** Goal of the exercise **
Your answer should be the lines of the data below that contain "returns".

** Data shown **
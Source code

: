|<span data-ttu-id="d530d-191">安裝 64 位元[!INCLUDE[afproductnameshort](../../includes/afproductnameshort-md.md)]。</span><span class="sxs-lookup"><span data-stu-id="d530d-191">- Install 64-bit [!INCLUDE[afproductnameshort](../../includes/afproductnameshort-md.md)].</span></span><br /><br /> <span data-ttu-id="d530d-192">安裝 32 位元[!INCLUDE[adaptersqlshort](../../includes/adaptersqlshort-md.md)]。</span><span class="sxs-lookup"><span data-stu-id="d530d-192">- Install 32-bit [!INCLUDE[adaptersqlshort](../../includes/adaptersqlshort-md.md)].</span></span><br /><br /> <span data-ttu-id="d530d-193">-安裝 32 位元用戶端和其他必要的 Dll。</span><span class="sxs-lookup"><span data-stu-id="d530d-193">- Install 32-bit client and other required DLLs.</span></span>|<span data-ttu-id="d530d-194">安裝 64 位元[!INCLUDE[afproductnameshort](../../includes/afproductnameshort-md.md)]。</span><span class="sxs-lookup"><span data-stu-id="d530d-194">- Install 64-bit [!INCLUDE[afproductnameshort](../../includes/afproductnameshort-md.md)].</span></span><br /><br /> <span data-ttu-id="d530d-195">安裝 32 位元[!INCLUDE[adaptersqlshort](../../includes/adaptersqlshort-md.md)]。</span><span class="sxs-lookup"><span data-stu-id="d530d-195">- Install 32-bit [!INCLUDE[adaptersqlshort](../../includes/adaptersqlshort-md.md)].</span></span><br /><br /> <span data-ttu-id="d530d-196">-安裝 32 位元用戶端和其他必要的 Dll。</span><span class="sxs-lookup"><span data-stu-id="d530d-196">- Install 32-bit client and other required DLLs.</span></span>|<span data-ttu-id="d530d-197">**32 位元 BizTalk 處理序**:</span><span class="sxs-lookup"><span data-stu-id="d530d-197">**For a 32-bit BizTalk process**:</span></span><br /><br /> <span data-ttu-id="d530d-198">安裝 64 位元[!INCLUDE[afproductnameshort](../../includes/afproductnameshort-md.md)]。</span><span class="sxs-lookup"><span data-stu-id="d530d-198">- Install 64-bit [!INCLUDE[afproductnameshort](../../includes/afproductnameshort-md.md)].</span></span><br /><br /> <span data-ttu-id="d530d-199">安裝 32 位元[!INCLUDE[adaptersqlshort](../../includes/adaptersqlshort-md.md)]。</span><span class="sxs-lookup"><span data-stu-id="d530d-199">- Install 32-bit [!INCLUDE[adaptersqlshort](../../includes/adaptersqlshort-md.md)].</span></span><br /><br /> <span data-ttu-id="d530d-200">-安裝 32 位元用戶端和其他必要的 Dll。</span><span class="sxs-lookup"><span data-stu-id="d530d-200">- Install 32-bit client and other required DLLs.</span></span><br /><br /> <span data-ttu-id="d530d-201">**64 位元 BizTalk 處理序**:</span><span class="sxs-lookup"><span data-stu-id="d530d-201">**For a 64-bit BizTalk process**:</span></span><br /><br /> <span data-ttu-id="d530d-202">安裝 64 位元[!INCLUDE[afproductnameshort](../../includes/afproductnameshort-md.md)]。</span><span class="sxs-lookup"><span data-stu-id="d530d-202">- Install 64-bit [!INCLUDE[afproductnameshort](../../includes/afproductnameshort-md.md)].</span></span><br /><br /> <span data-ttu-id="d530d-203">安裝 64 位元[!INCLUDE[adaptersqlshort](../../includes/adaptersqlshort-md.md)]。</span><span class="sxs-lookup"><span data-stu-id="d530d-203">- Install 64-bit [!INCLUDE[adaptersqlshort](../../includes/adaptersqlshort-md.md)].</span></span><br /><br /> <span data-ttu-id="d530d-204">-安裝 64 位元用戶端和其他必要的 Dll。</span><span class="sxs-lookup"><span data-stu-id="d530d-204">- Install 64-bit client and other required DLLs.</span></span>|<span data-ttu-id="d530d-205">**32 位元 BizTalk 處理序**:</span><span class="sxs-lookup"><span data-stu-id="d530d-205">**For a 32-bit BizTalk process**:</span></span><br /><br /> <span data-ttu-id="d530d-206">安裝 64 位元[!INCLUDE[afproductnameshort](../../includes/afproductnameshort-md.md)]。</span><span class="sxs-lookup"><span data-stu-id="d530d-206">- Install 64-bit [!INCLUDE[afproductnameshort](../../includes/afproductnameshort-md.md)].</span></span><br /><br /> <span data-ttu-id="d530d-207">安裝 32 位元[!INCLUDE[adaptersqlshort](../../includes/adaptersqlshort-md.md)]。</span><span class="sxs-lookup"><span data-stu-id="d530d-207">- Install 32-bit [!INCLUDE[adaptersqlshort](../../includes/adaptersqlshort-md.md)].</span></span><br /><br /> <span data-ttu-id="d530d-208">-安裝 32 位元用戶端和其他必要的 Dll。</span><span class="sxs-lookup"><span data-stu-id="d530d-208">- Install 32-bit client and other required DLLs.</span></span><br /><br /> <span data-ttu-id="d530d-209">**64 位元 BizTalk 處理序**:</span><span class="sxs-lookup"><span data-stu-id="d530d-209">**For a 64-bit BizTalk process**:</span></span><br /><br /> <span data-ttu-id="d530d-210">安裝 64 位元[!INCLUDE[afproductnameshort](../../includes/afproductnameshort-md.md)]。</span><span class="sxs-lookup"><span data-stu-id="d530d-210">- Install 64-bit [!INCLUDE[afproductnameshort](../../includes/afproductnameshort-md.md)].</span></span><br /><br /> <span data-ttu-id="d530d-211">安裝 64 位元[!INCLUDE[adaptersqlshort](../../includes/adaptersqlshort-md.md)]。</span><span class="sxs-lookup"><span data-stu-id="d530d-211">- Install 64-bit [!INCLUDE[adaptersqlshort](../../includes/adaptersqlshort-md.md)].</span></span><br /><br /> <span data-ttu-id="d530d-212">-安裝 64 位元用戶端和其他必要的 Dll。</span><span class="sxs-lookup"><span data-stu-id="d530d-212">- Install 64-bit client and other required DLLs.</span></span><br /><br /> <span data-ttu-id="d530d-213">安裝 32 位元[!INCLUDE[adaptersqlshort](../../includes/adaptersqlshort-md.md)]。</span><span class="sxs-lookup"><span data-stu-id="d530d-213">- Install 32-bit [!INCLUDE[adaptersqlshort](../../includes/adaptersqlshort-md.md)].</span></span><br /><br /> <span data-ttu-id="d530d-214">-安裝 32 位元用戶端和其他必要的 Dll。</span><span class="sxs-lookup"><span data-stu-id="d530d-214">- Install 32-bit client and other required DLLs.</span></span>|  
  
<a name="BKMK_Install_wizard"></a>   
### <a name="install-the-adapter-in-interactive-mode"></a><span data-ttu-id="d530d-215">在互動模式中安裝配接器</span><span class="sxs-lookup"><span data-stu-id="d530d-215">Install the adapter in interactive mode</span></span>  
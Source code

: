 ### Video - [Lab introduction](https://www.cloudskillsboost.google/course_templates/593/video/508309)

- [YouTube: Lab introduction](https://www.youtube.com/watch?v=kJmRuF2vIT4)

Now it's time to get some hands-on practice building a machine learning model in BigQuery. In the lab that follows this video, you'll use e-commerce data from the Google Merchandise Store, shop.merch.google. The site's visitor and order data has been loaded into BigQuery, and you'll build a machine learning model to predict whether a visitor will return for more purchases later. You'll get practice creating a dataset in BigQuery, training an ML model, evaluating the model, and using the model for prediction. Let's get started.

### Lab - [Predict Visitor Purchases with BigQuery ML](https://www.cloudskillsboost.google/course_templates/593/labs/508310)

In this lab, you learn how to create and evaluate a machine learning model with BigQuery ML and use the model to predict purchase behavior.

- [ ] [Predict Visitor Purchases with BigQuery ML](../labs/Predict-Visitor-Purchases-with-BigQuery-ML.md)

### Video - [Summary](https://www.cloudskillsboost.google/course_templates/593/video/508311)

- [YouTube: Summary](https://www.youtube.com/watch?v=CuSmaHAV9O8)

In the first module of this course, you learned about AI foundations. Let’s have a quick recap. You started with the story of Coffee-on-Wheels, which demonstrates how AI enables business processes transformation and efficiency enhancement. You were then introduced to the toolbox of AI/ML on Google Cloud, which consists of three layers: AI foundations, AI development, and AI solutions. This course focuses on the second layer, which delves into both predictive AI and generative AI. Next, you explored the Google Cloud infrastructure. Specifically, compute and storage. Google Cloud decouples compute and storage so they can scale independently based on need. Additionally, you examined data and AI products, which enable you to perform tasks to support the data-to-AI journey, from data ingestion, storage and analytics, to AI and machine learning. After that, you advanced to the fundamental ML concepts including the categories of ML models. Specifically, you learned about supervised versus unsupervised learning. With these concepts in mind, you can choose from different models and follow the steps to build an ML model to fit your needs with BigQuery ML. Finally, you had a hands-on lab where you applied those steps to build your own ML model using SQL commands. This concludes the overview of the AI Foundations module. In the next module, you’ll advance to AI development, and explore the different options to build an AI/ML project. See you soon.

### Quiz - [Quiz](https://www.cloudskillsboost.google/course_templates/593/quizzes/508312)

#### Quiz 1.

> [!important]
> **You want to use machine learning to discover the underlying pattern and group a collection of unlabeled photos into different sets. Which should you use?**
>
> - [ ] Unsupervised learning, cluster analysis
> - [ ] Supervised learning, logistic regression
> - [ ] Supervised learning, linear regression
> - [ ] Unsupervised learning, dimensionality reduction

* * *

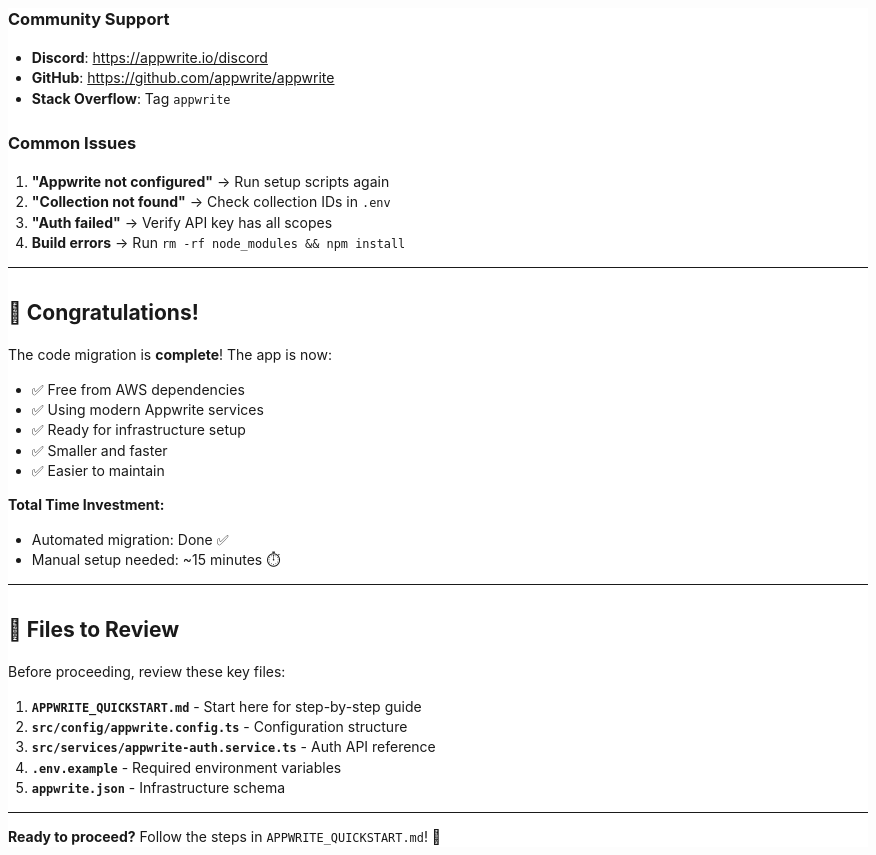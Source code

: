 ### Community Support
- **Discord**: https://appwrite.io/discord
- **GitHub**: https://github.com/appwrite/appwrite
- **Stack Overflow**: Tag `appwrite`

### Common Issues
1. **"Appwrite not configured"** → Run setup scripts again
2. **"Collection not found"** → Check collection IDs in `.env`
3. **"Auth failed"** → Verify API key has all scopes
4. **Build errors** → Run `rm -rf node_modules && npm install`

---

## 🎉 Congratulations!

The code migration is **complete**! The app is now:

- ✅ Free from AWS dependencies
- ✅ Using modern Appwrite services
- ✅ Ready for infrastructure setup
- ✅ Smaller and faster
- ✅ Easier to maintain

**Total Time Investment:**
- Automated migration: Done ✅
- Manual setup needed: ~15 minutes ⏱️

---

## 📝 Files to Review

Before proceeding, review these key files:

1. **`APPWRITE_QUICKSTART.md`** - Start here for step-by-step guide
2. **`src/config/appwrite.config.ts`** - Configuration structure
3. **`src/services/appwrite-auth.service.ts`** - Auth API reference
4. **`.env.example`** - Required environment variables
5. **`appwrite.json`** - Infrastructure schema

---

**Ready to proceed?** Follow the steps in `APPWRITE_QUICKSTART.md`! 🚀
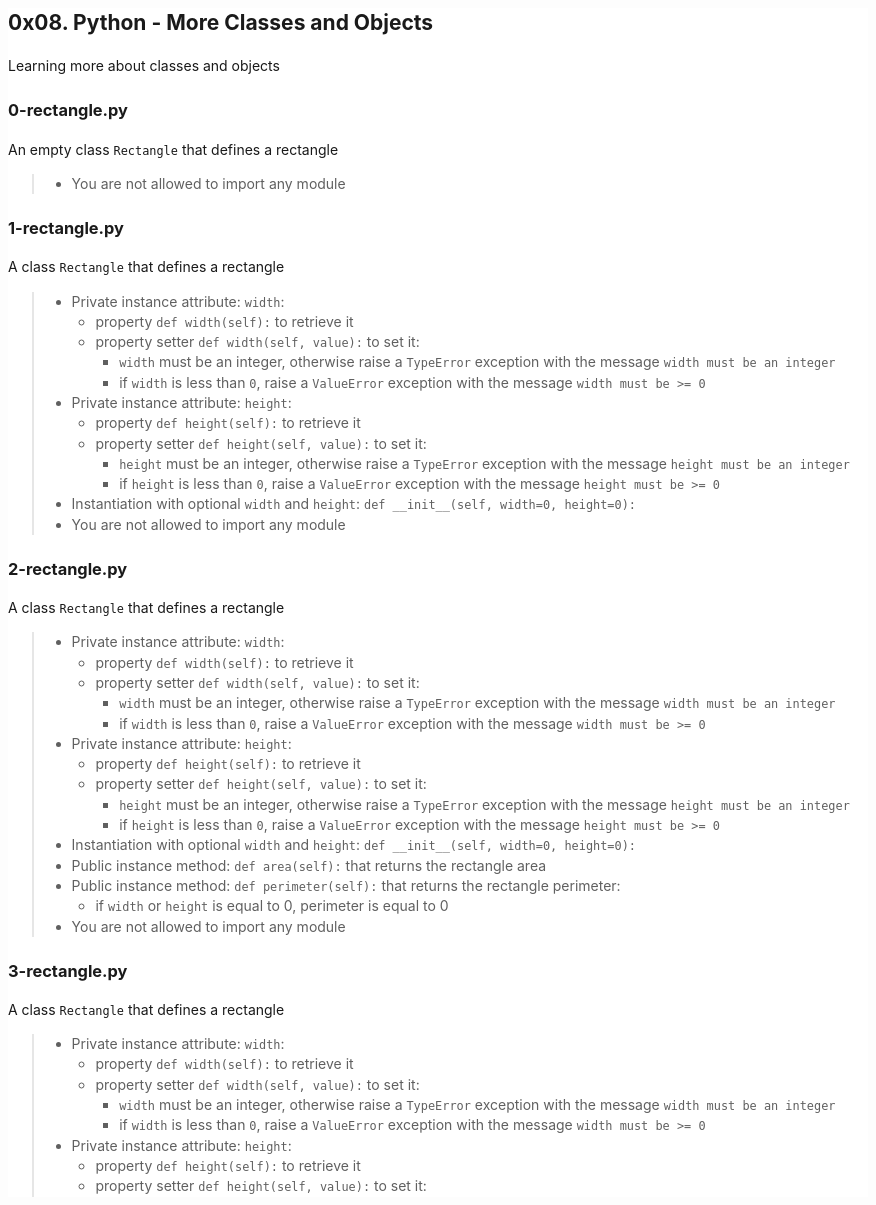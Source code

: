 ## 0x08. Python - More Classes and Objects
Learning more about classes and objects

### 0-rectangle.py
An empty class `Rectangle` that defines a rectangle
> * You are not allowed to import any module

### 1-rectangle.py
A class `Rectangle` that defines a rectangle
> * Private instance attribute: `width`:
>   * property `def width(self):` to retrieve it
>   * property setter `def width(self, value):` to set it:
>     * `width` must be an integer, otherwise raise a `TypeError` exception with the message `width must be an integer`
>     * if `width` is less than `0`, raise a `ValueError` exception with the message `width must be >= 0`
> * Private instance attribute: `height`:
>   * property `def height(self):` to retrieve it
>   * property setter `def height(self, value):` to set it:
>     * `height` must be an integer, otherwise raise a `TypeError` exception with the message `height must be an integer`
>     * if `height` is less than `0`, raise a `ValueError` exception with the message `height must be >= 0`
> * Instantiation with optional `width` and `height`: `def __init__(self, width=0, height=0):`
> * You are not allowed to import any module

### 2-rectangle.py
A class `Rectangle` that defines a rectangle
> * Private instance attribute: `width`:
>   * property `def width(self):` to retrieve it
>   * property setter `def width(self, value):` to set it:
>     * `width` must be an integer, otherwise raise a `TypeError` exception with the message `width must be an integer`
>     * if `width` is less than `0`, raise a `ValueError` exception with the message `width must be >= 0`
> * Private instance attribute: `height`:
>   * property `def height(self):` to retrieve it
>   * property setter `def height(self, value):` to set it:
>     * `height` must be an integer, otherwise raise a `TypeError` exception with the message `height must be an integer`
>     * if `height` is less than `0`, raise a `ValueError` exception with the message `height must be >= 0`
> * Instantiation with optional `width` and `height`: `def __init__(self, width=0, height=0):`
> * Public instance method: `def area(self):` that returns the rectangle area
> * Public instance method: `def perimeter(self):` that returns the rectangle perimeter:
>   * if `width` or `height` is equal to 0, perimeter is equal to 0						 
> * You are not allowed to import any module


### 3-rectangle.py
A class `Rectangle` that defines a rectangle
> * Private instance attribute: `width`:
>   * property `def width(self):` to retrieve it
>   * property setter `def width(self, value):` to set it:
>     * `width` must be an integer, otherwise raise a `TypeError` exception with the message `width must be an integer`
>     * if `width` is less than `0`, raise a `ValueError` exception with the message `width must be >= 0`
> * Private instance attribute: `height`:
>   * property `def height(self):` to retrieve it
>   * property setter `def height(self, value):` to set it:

** Reply **
> * Public instance method: `def area(self):` that returns the rectangle area
> * Public instance method: `def perimeter(self):` that returns the rectangle perimeter:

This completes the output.